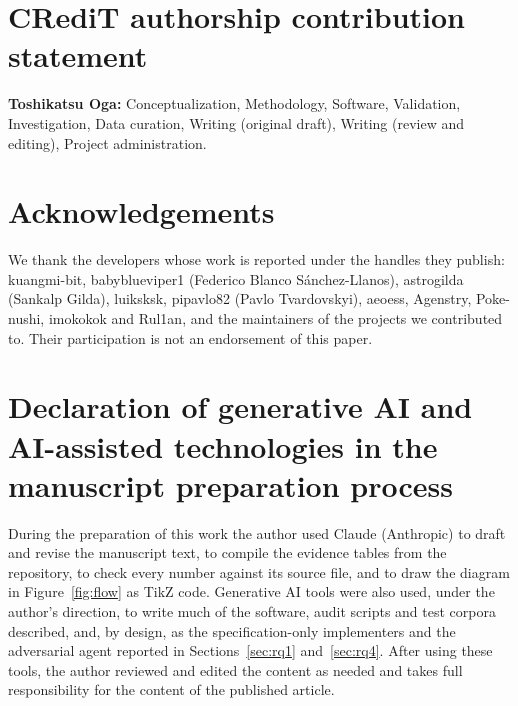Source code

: \documentclass[preprint,12pt,authoryear]{elsarticle}
\begin{document}
\section*{CRediT authorship contribution statement}
\textbf{Toshikatsu Oga:} Conceptualization, Methodology, Software, Validation, Investigation, Data curation, Writing (original draft), Writing (review and editing), Project administration.

\section*{Acknowledgements}
We thank the developers whose work is reported under the handles they publish: kuangmi-bit, babyblueviper1 (Federico Blanco S\'anchez-Llanos), astrogilda (Sankalp Gilda), luiksksk, pipavlo82 (Pavlo Tvardovskyi), aeoess, Agenstry, Poke-nushi, imokokok and Rul1an, and the maintainers of the projects we contributed to. Their participation is not an endorsement of this paper.

\section*{Declaration of generative AI and AI-assisted technologies in the manuscript preparation process}
During the preparation of this work the author used Claude (Anthropic) to draft and revise the manuscript text, to compile the evidence tables from the repository, to check every number against its source file, and to draw the diagram in Figure~\ref{fig:flow} as TikZ code. Generative AI tools were also used, under the author's direction, to write much of the software, audit scripts and test corpora described, and, by design, as the specification-only implementers and the adversarial agent reported in Sections~\ref{sec:rq1} and~\ref{sec:rq4}. After using these tools, the author reviewed and edited the content as needed and takes full responsibility for the content of the published article.
\end{document}
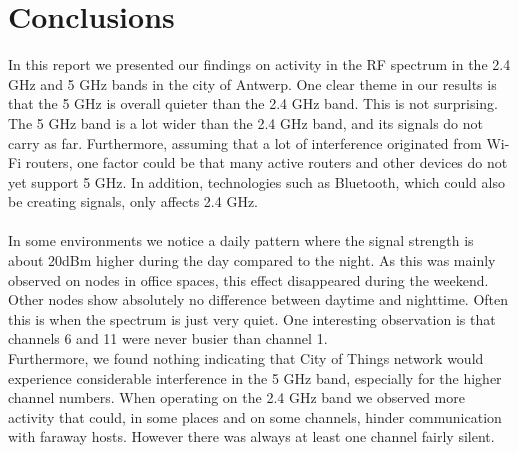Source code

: \documentclass[a4paper, 11pt]{article}
\begin{document}
\section{Conclusions}
In this report we presented our findings on activity in the RF spectrum in the 2.4 GHz and 5 GHz bands in the city of Antwerp. One clear theme in our results is that the 5 GHz is overall quieter than the 2.4 GHz band. This is not surprising. The 5 GHz band is a lot wider than the 2.4 GHz band, and its signals do not carry as far. Furthermore, assuming that a lot of interference originated from Wi-Fi routers, one factor could be that many active routers and other devices do not yet support 5 GHz. In addition, technologies such as Bluetooth, which could also be creating signals, only affects 2.4 GHz.\\ \\
In some environments we notice a daily pattern where the signal strength is about 20dBm higher during the day compared to the night. As this was mainly observed on nodes in office spaces, this effect disappeared during the weekend. Other nodes show absolutely no difference between daytime and nighttime. Often this is when the spectrum is just very quiet. One interesting observation is that channels 6 and 11 were never busier than channel 1. \\
Furthermore, we found nothing indicating that City of Things network would experience considerable interference in the 5 GHz band, especially for the higher channel numbers. When operating on the 2.4 GHz band we observed more activity that could, in some places and on some channels, hinder communication with faraway hosts. However there was always at least one channel fairly silent.






\end{document}
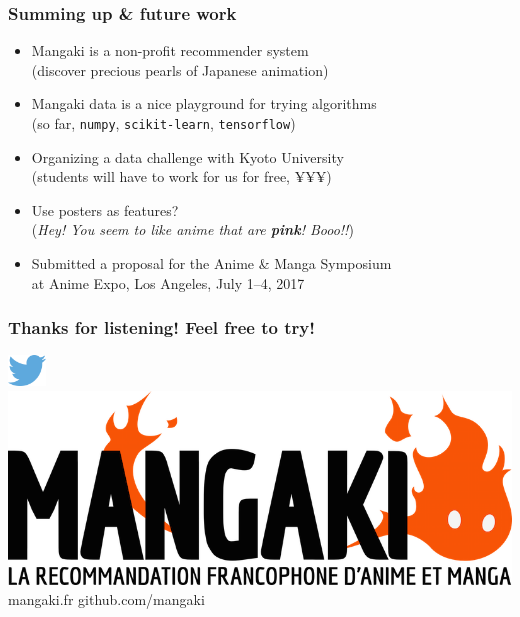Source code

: \documentclass[]{beamer}
\begin{document}
\begin{frame}
  \frametitle{Summing up \& future work}
  \begin{itemize}
    \item Mangaki is a \alert{non-profit} recommender system\\
    \hfill (discover precious pearls of Japanese animation)\\[5mm]
    \item Mangaki data is a \alert{nice playground for trying algorithms}\\
    \hfill (so far, \texttt{numpy}, \texttt{scikit-learn}, \texttt{tensorflow})\\[5mm]
    \item Organizing a \alert{data challenge} with Kyoto University\\
    \hfill (students will have to work for us for free, {\DejaSans ¥¥¥})\\[5mm]
    \item Use posters as features?\\
    \hfill (\emph{Hey! You seem to like anime that are \textbf{pink}! Booo!!})\\[5mm]
    \item Submitted a proposal for the Anime \& Manga Symposium\\
    \hfill at Anime Expo, Los Angeles, July 1--4, 2017
  \end{itemize}
\end{frame}

\begin{frame}
	\frametitle{Thanks for listening! Feel free to try!}
  \centering
  \LARGE
	\includegraphics[width=1cm]{figures/twitter.png}\,\,
  \vspace{5mm}
  \includegraphics[width=\linewidth]{figures/mangaki.png}\\
  mangaki.fr \hfill github.com/mangaki
\end{frame}
\end{document}
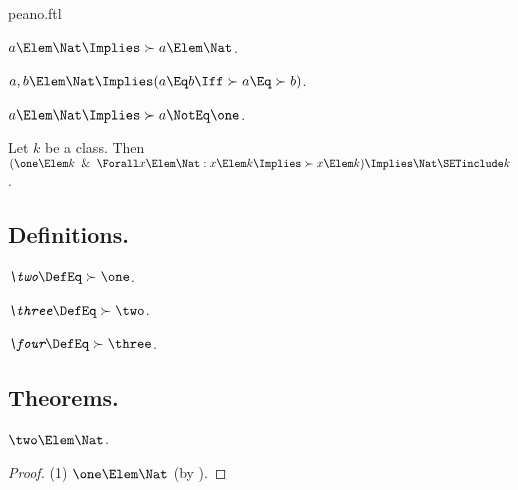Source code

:\documentclass{stex}
\begin{document}
\begin{smodule}{peano.ftl}
\begin{forthel}
  \begin{axiom*}[title=6,name=P6]
    $a \Elem \Nat \Implies \succ{a} \Elem \Nat$.
  \end{axiom*}
  
  \begin{axiom*}[title=7,name=P7]
    $a,b \Elem \Nat \Implies (a \Eq b \Iff \succ{a} \Eq \succ{b})$.
  \end{axiom*}
  
  \begin{axiom*}[title=8,name=P8]
    $a \Elem \Nat \Implies \succ{a} \NotEq \one$.
  \end{axiom*}
  
  \begin{axiom*}[title=9,name=P9]
    Let $k$ be a class.
    Then $(\one \Elem k \And \Forall x \Elem \Nat: x \Elem k \Implies \succ{x} \Elem k) \Implies\linebreak \Nat \SETinclude k$.
  \end{axiom*}
\end{forthel}


\subsection{Definitions.}

\begin{forthel}
  \begin{definition*}[title=10.i,for=two]
    $\emph{\two} \DefEq \succ{\one}$.
  \end{definition*}

  \begin{definition*}[title=10.ii,for=three]
    $\emph{\three} \DefEq \succ{\two}$.
  \end{definition*}
  
  \begin{definition*}[title=10.iii,for=four]
    $\emph{\four} \DefEq \succ{\three}$.
  \end{definition*}
\end{forthel}


\subsection{Theorems.}


\begin{forthel}
  \begin{theorem*}[title=11,name=P11]
    $\two \Elem \Nat$.
  \end{theorem*}
  \begin{proof}
    (1) $\one \Elem \Nat$ (by ).


\end{proof}
\end{forthel}
\end{smodule}
\end{document}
* * * * *
◆ HOW TO COMPLETE THIS TASK ◆
Copy the entries exactly. Leave out the images.

◆ TASK OUTPUT ◆
Source code

: \documentclass[preprint,12pt,authoryear]{elsarticle}
\begin{document}
\section*{CRediT authorship contribution statement}
\textbf{Toshikatsu Oga:} Conceptualization, Methodology, Software, Validation, Investigation, Data curation, Writing (original draft), Writing (review and editing), Project administration.

\section*{Acknowledgements}
We thank the developers whose work is reported under the handles they publish: kuangmi-bit, babyblueviper1 (Federico Blanco S\'anchez-Llanos), astrogilda (Sankalp Gilda), luiksksk, pipavlo82 (Pavlo Tvardovskyi), aeoess, Agenstry, Poke-nushi, imokokok and Rul1an, and the maintainers of the projects we contributed to. Their participation is not an endorsement of this paper.

\section*{Declaration of generative AI and AI-assisted technologies in the manuscript preparation process}
During the preparation of this work the author used Claude (Anthropic) to draft and revise the manuscript text, to compile the evidence tables from the repository, to check every number against its source file, and to draw the diagram in Figure~\ref{fig:flow} as TikZ code. Generative AI tools were also used, under the author's direction, to write much of the software, audit scripts and test corpora described, and, by design, as the specification-only implementers and the adversarial agent reported in Sections~\ref{sec:rq1} and~\ref{sec:rq4}. After using these tools, the author reviewed and edited the content as needed and takes full responsibility for the content of the published article.
\end{document}
Source code

: \documentclass[a4paper, 11pt]{article}
\begin{document}
\section{Conclusions}
In this report we presented our findings on activity in the RF spectrum in the 2.4 GHz and 5 GHz bands in the city of Antwerp. One clear theme in our results is that the 5 GHz is overall quieter than the 2.4 GHz band. This is not surprising. The 5 GHz band is a lot wider than the 2.4 GHz band, and its signals do not carry as far. Furthermore, assuming that a lot of interference originated from Wi-Fi routers, one factor could be that many active routers and other devices do not yet support 5 GHz. In addition, technologies such as Bluetooth, which could also be creating signals, only affects 2.4 GHz.\\ \\
In some environments we notice a daily pattern where the signal strength is about 20dBm higher during the day compared to the night. As this was mainly observed on nodes in office spaces, this effect disappeared during the weekend. Other nodes show absolutely no difference between daytime and nighttime. Often this is when the spectrum is just very quiet. One interesting observation is that channels 6 and 11 were never busier than channel 1. \\
Furthermore, we found nothing indicating that City of Things network would experience considerable interference in the 5 GHz band, especially for the higher channel numbers. When operating on the 2.4 GHz band we observed more activity that could, in some places and on some channels, hinder communication with faraway hosts. However there was always at least one channel fairly silent.






\end{document}
Source code

: \documentclass[]{beamer}
\begin{document}
\begin{frame}
  \frametitle{Summing up \& future work}
  \begin{itemize}
    \item Mangaki is a \alert{non-profit} recommender system\\
    \hfill (discover precious pearls of Japanese animation)\\[5mm]
    \item Mangaki data is a \alert{nice playground for trying algorithms}\\
    \hfill (so far, \texttt{numpy}, \texttt{scikit-learn}, \texttt{tensorflow})\\[5mm]
    \item Organizing a \alert{data challenge} with Kyoto University\\
    \hfill (students will have to work for us for free, {\DejaSans ¥¥¥})\\[5mm]
    \item Use posters as features?\\
    \hfill (\emph{Hey! You seem to like anime that are \textbf{pink}! Booo!!})\\[5mm]
    \item Submitted a proposal for the Anime \& Manga Symposium\\
    \hfill at Anime Expo, Los Angeles, July 1--4, 2017
  \end{itemize}
\end{frame}

\begin{frame}
	\frametitle{Thanks for listening! Feel free to try!}
  \centering
  \LARGE
	\includegraphics[width=1cm]{figures/twitter.png}\,\,
  \vspace{5mm}
  \includegraphics[width=\linewidth]{figures/mangaki.png}\\
  mangaki.fr \hfill github.com/mangaki
\end{frame}
\end{document}
Source code

:\documentclass{stex}
\begin{document}
\begin{smodule}{peano.ftl}
\begin{forthel}
  \begin{axiom*}[title=6,name=P6]
    $a \Elem \Nat \Implies \succ{a} \Elem \Nat$.
  \end{axiom*}
  
  \begin{axiom*}[title=7,name=P7]
    $a,b \Elem \Nat \Implies (a \Eq b \Iff \succ{a} \Eq \succ{b})$.
  \end{axiom*}
  
  \begin{axiom*}[title=8,name=P8]
    $a \Elem \Nat \Implies \succ{a} \NotEq \one$.
  \end{axiom*}
  
  \begin{axiom*}[title=9,name=P9]
    Let $k$ be a class.
    Then $(\one \Elem k \And \Forall x \Elem \Nat: x \Elem k \Implies \succ{x} \Elem k) \Implies\linebreak \Nat \SETinclude k$.
  \end{axiom*}
\end{forthel}


\subsection{Definitions.}

\begin{forthel}
  \begin{definition*}[title=10.i,for=two]
    $\emph{\two} \DefEq \succ{\one}$.
  \end{definition*}

  \begin{definition*}[title=10.ii,for=three]
    $\emph{\three} \DefEq \succ{\two}$.
  \end{definition*}
  
  \begin{definition*}[title=10.iii,for=four]
    $\emph{\four} \DefEq \succ{\three}$.
  \end{definition*}
\end{forthel}


\subsection{Theorems.}


\begin{forthel}
  \begin{theorem*}[title=11,name=P11]
    $\two \Elem \Nat$.
  \end{theorem*}
  \begin{proof}
    (1) $\one \Elem \Nat$ (by ).


\end{proof}
\end{forthel}
\end{smodule}
\end{document}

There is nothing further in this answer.